HBO launches unlikely comedy experiment
LOS ANGELES (Hollywood Reporter) - Inside the Santa Monica office building that HBO calls home, Woody Tondorf is ready to shoot his new series.
In a hallway, he stares into the camera, a Panasonic Handycam set on a tripod. His producer, Danila Koverman, stands inside an office, but her hands are visible on screen as she hands Tondorf a glass bowl filled with scraps of paper.
A handsome 23-year-old wearing jeans and a T-shirt bearing the legend "As Seen on Al-Jazeera," Tondorf fishes out a scrap and reads it to the camera.
"Want to hear two short jokes and a long joke?" he asks as his co-star in the scene, Paul Gulyas, pedals past him on a tricycle that he's about 20 years too old for.
"Joke," Tondorf says. "Joke. Jooooooooke."
Welcome to the set of HBO's newest series effort, "Runaway Joke of the Day." Only don't expect the episode to actually run on the network; it is meant strictly for the Internet. And it may be a stretch to call "Joke" an episode, given that it's over in about 30 seconds.
Absurd riffs like "Joke" are a staple of HBOlab, an unlikely off-the-radar experiment under way for nearly a year now at Time Warner's prize programmer. With an 11-member unit willing to try just about anything online, the TV industry's prime mover is finding its footing in the amorphous world of digital media. And if you mistake any of them for the rabble on YouTube, you're excused -- that's where some of the HBOlab staffers were recruited.
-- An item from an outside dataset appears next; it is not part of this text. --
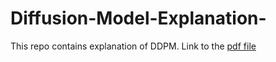 # Diffusion-Model-Explanation-
This repo contains explanation of DDPM. Link to the [pdf file](https://drive.google.com/file/d/1yFw5UnQDPycEdIbyKkE6VDi0beITB6pn/view?usp=sharing)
Michael Lombardo, president of programming and West Coast operations at HBO, envisions HBOlab tapping a creative sensibility foreign to Hollywood. "There is a whole different group of artists who work in the digital space," he said. "They're not performers in clubs, they're not pitching scripts and they're not channeled into the mainstream with agents."
The anonymity of this endeavor is intentional. HBO believes it can't learn how to make its mark online by trading on its esteemed brand. Which isn't to say HBOlab's online home, Runawaybox.com, is entirely disconnected: The URL is a subtle allusion to the full name behind the HBO acronym, Home Box Office.
"We're trying to 'run away' from the traditional Home Box Office brand," said Koverman, who manages HBOlab. "We don't want to raise false expectations that you'll see the next 'Sex and the City' or 'Sopranos' from us."
Which underlines what's most remarkable about HBOlab: It seems to be the antithesis of everything we've come to know about HBO. The network that built its reputation crafting lavish art-house dramas that attract A-list talent and Emmy Awards is churning out cheap comedy most critics would dismiss.
While every programming move HBO makes continues to generate scrutiny, HBOlab toils in obscurity, although toil doesn't feel like the right word to a visitor to the unit's headquarters in a far corner of HBO's sprawling operation. Comprised mostly of twentysomething male cut-ups, HBOlab seems more like a fraternity that's rented office space in lieu of on-campus housing. Scrawled side by side on one white board are ping-pong win tallies opposite Web site traffic statistics.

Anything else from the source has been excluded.